▶ _PROVIDED INFORMATION_:
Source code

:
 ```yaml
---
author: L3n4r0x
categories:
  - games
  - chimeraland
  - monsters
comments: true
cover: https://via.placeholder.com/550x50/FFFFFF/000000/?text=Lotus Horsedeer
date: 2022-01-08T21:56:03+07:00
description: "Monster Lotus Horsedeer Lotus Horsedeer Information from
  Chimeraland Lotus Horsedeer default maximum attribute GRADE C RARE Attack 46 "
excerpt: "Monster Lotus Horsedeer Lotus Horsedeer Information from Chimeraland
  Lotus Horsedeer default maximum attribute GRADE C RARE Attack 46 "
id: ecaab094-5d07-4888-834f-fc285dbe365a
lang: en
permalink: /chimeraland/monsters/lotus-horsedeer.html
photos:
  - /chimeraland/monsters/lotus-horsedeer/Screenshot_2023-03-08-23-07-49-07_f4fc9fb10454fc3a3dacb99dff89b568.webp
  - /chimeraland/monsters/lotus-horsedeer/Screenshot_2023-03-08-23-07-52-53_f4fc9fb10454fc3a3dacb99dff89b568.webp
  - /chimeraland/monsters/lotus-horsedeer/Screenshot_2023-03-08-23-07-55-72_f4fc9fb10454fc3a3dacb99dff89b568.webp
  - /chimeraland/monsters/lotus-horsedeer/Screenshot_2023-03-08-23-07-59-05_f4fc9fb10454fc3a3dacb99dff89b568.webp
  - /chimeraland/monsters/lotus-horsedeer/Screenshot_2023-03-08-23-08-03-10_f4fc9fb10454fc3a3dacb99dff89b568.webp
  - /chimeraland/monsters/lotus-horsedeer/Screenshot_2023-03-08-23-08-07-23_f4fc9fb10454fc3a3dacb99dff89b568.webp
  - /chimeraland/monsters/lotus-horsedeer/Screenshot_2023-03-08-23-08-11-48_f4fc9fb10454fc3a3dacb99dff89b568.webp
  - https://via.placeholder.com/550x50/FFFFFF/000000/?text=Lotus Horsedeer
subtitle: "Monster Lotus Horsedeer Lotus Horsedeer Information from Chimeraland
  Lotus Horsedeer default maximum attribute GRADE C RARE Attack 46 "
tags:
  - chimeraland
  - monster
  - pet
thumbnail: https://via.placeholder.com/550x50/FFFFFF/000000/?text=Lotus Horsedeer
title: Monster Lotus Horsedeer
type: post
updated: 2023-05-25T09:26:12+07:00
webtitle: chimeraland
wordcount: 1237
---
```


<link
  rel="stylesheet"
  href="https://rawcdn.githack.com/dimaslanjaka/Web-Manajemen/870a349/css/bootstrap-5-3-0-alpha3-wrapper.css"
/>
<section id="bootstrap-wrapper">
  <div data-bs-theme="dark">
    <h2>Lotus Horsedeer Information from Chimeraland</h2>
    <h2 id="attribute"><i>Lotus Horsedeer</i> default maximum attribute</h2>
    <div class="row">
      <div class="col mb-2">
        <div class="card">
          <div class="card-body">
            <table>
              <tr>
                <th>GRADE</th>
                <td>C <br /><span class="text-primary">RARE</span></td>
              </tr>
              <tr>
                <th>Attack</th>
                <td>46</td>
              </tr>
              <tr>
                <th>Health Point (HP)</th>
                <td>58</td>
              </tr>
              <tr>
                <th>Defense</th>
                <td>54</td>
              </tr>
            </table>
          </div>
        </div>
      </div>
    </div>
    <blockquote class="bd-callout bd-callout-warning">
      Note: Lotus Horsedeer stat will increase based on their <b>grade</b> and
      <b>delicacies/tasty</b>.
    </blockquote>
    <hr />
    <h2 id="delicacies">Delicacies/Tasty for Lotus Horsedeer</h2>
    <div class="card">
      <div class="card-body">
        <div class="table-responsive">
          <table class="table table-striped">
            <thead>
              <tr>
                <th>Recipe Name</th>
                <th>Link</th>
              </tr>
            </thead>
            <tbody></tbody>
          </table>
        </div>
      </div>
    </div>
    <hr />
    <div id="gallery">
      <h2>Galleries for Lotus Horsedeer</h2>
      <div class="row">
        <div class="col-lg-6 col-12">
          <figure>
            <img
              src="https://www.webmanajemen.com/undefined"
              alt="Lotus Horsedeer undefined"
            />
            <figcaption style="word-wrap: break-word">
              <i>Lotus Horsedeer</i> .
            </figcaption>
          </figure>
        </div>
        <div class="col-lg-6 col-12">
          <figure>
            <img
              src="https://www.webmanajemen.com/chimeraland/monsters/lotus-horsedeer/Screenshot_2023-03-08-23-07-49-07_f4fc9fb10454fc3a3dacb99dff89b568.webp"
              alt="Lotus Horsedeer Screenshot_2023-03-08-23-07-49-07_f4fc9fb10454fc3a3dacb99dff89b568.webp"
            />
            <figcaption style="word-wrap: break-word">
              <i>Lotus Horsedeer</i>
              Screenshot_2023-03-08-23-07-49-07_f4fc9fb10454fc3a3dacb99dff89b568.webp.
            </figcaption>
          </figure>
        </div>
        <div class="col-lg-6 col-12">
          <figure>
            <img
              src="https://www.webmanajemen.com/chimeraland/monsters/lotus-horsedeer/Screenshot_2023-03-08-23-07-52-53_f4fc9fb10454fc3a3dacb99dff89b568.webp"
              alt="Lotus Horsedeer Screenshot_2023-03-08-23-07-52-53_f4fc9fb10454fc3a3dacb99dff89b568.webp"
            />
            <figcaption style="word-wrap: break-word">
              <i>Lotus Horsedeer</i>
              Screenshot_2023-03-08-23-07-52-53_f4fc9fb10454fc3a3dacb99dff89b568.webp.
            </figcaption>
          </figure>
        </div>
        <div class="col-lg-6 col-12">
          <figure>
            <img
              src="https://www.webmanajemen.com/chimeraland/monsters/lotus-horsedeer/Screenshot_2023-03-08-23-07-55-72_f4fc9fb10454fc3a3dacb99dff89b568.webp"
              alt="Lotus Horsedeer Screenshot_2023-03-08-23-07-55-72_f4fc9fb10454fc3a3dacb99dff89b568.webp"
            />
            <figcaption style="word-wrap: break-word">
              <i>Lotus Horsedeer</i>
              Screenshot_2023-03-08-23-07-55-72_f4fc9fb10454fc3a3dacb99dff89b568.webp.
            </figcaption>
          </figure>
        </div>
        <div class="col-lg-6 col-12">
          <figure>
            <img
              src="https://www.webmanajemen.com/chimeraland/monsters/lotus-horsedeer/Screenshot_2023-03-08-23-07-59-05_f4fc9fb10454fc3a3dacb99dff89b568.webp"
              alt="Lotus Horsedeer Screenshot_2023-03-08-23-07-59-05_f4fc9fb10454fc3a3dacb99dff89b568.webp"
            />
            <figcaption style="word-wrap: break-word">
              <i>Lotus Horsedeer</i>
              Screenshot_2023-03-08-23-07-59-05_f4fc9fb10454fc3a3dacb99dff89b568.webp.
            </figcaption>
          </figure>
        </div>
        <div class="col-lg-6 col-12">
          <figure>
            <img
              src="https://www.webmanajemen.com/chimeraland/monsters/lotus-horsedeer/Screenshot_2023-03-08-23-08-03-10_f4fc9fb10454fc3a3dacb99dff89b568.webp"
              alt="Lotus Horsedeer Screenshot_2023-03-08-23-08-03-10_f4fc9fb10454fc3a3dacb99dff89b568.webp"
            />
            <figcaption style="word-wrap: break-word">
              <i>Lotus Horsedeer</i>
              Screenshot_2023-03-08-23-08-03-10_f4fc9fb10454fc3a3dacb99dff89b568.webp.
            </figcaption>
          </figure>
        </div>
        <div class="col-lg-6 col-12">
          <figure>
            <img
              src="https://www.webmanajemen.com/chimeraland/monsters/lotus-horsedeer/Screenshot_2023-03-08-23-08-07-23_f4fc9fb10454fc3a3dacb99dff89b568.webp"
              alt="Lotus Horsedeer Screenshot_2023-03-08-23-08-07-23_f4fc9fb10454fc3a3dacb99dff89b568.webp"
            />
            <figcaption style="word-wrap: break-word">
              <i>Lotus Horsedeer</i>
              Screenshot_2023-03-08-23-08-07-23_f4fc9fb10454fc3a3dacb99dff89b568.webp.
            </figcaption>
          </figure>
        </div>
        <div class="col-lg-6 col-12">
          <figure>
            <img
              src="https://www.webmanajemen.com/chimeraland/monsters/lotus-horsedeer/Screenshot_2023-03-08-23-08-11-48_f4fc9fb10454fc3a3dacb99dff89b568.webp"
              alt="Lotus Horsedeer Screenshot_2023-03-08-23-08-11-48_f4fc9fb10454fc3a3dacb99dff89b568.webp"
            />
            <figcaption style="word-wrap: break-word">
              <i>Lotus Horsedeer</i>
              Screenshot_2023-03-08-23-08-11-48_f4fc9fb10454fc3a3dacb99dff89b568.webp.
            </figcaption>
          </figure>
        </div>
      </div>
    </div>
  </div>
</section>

▶ _INSTRUCTIONS TO FOLLOW_:
Search the records above for the string "default" and copy each line that holds it.

▶ _THE ANSWER_:
  Chimeraland Lotus Horsedeer default maximum attribute GRADE C RARE Attack 46 "
  Lotus Horsedeer default maximum attribute GRADE C RARE Attack 46 "
  Lotus Horsedeer default maximum attribute GRADE C RARE Attack 46 "
    <h2 id="attribute"><i>Lotus Horsedeer</i> default maximum attribute</h2>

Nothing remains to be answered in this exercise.